[Task instructions] Report each line of the records below that holds the word "begin".

-- Dataset records follows --

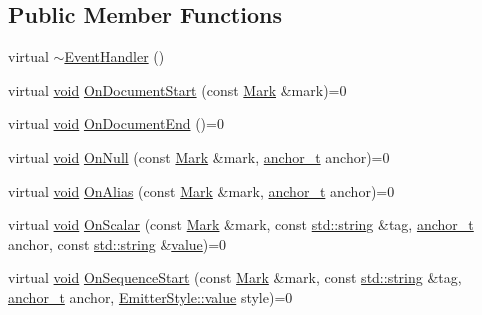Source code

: \subsection*{Public Member Functions}
\begin{DoxyCompactItemize}
\item 
virtual \mbox{\hyperlink{class_y_a_m_l_1_1_event_handler_a4be5c33c3f362dd80d56475acff1268a}{$\sim$\+Event\+Handler}} ()
\item 
virtual \mbox{\hyperlink{glad_8h_a950fc91edb4504f62f1c577bf4727c29}{void}} \mbox{\hyperlink{class_y_a_m_l_1_1_event_handler_adb739beb59e227bd320aab1e61bf42e4}{On\+Document\+Start}} (const \mbox{\hyperlink{struct_y_a_m_l_1_1_mark}{Mark}} \&mark)=0
\item 
virtual \mbox{\hyperlink{glad_8h_a950fc91edb4504f62f1c577bf4727c29}{void}} \mbox{\hyperlink{class_y_a_m_l_1_1_event_handler_afc0d547e87f9c1f63ba8087aabd7e34a}{On\+Document\+End}} ()=0
\item 
virtual \mbox{\hyperlink{glad_8h_a950fc91edb4504f62f1c577bf4727c29}{void}} \mbox{\hyperlink{class_y_a_m_l_1_1_event_handler_aca632ae43f71b6c4f13252d15191f380}{On\+Null}} (const \mbox{\hyperlink{struct_y_a_m_l_1_1_mark}{Mark}} \&mark, \mbox{\hyperlink{namespace_y_a_m_l_abeff1798814ae3402fc5665fdcad1de6}{anchor\+\_\+t}} anchor)=0
\item 
virtual \mbox{\hyperlink{glad_8h_a950fc91edb4504f62f1c577bf4727c29}{void}} \mbox{\hyperlink{class_y_a_m_l_1_1_event_handler_a3459009c2aad49b3226e009fc06d33b6}{On\+Alias}} (const \mbox{\hyperlink{struct_y_a_m_l_1_1_mark}{Mark}} \&mark, \mbox{\hyperlink{namespace_y_a_m_l_abeff1798814ae3402fc5665fdcad1de6}{anchor\+\_\+t}} anchor)=0
\item 
virtual \mbox{\hyperlink{glad_8h_a950fc91edb4504f62f1c577bf4727c29}{void}} \mbox{\hyperlink{class_y_a_m_l_1_1_event_handler_a1f381a132754352eee6b8dcd218e3abc}{On\+Scalar}} (const \mbox{\hyperlink{struct_y_a_m_l_1_1_mark}{Mark}} \&mark, const \mbox{\hyperlink{glad_8h_ac83513893df92266f79a515488701770}{std\+::string}} \&tag, \mbox{\hyperlink{namespace_y_a_m_l_abeff1798814ae3402fc5665fdcad1de6}{anchor\+\_\+t}} anchor, const \mbox{\hyperlink{glad_8h_ac83513893df92266f79a515488701770}{std\+::string}} \&\mbox{\hyperlink{glad_8h_a03aff08f73d7fde3d1a08e0abd8e84fa}{value}})=0
\item 
virtual \mbox{\hyperlink{glad_8h_a950fc91edb4504f62f1c577bf4727c29}{void}} \mbox{\hyperlink{class_y_a_m_l_1_1_event_handler_adf7a5e4ccf638b656009525556412ab5}{On\+Sequence\+Start}} (const \mbox{\hyperlink{struct_y_a_m_l_1_1_mark}{Mark}} \&mark, const \mbox{\hyperlink{glad_8h_ac83513893df92266f79a515488701770}{std\+::string}} \&tag, \mbox{\hyperlink{namespace_y_a_m_l_abeff1798814ae3402fc5665fdcad1de6}{anchor\+\_\+t}} anchor, \mbox{\hyperlink{struct_y_a_m_l_1_1_emitter_style_ae86640662c85ce6062a37f9636b6959f}{Emitter\+Style\+::value}} style)=0

\end{DoxyCompactItemize}
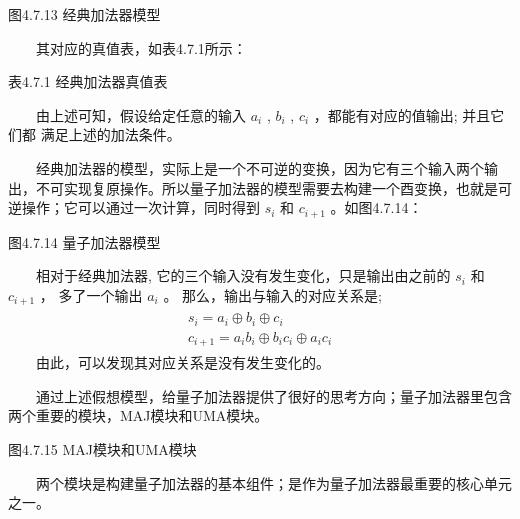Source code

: \documentclass[a4paper,11pt,english]{sphinxmanual}
\begin{document}
\begin{center}图4.7.13 经典加法器模型
\end{center}
\sphinxAtStartPar
  其对应的真值表，如表4.7.1所示：

\begin{center}表4.7.1 经典加法器真值表
\end{center}

\sphinxAtStartPar
  由上述可知，假设给定任意的输入  \(a_{i}\) ,  \(b_{i}\) ,  \(c_{i}\) ，都能有对应的值输出; 并且它们都 满足上述的加法条件。

\sphinxAtStartPar
{}

\sphinxAtStartPar
  经典加法器的模型，实际上是一个不可逆的变换，因为它有三个输入两个输出，不可实现复原操作。所以量子加法器的模型需要去构建一个酉变换，也就是可逆操作；它可以通过一次计算，同时得到  \(s_{i}\) 和  \(c_{i+1}\) 。如图4.7.14：


\begin{center}图4.7.14 量子加法器模型
\end{center}
\sphinxAtStartPar
  相对于经典加法器, 它的三个输入没有发生变化，只是输出由之前的  \(s_{i}\) 和  \(c_{i+1}\) ， 多了一个输出  \(a_{i}\) 。 那么，输出与输入的对应关系是;
\begin{equation*}
\begin{split}\begin{array}{c} s_{i}=a_{i} \oplus b_{i} \oplus c_{i} \\ c_{i+1}=a_{i} b_{i} \oplus b_{i} c_{i} \oplus a_{i} c_{i} \end{array}\end{split}
\end{equation*}
\sphinxAtStartPar
  由此，可以发现其对应关系是没有发生变化的。

\sphinxAtStartPar
  通过上述假想模型，给量子加法器提供了很好的思考方向；量子加法器里包含两个重要的模块，MAJ模块和UMA模块。


\begin{center}图4.7.15 MAJ模块和UMA模块
\end{center}
\sphinxAtStartPar
  两个模块是构建量子加法器的基本组件；是作为量子加法器最重要的核心单元之一。
\end{document}
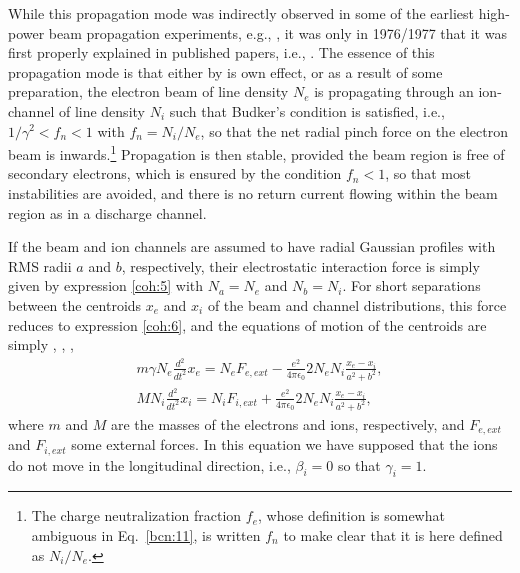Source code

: \documentclass [12pt,a4paper,     ]{report} %
\begin{document}
   While this propagation mode was indirectly observed in some of the earliest high-power beam propagation experiments, e.g., \cite{BEAL-1972-}, it was only in 1976/1977 that it was first properly explained in published papers, i.e., \cite{DIDEN1976A, BRIGG1977-}.  The essence of this propagation mode is that either by is own effect, or as a result of some preparation, the electron beam of line density $N_e$ is propagating through an ion-channel of line density $N_i$ such that Budker's condition is satisfied, i.e., $1/\gamma^2 < f_n < 1$ with $f_n=N_i/N_e$, so that the net radial pinch force on the electron beam is inwards.\footnote{The charge neutralization fraction $f_e$, whose definition is somewhat ambiguous in Eq.~\eqref{bcn:11}, is written $f_n$ to make clear that it is here defined as $N_i/N_e$.}   Propagation is then stable, provided the beam region is free of secondary electrons, which is ensured by the condition $f_n < 1$, so that most instabilities are avoided, and there is no return current flowing within the beam region as in a discharge channel.

   If  the beam and ion channels are assumed to have radial Gaussian profiles with RMS radii $a$ and $b$, respectively, their electrostatic interaction force is simply given by expression \eqref{coh:5} with $N_a=N_e$ and $N_b=N_i$.  For short separations between the centroids $x_e$ and $x_i$ of the beam and channel distributions, this force reduces to expression \eqref{coh:6}, and the equations of motion of the centroids are simply \cite[p.75]{BUDKE1956A}, \cite[p.685]{BUDKE1956B}, \cite[p.232]{FINKE1961-}, \cite[p.226]{BUCHA1987-}
%
\begin{gather}
\label{dgc:3} %
   m \gamma N_e \frac{d^2}{d t^2} x_e = N_e F_{e,ext}
              - \frac{e^2}{4\pi \epsilon_0} 2 N_e N_i\frac{x_e-x_i}{a^2+b^2},\\
\label{dgc:4} %
   M        N_i \frac{d^2}{d t^2} x_i = N_i F_{i,ext}
              + \frac{e^2}{4\pi \epsilon_0} 2 N_e N_i\frac{x_e-x_i}{a^2+b^2},
\end{gather}
%
where $m$ and $M$ are the masses of the electrons and ions, respectively, and $F_{e,ext}$ and $F_{i,ext}$ some external forces.  In this equation we have supposed that the ions do not move in the longitudinal direction, i.e., $\beta_i =0$ so that $\gamma_i =1$.
\end{document}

-- Dataset records concluded --

[Response area]
\begin{DoxyCompactItemize}
\begin{document}
\begin{center}图4.7.13 经典加法器模型
\begin{center}表4.7.1 经典加法器真值表
\begin{center}图4.7.14 量子加法器模型
\begin{equation*}
\begin{split}\begin{array}{c} s_{i}=a_{i} \oplus b_{i} \oplus c_{i} \\ c_{i+1}=a_{i} b_{i} \oplus b_{i} c_{i} \oplus a_{i} c_{i} \end{array}\end{split}
\begin{center}图4.7.15 MAJ模块和UMA模块
\begin{document}
\begin{gather}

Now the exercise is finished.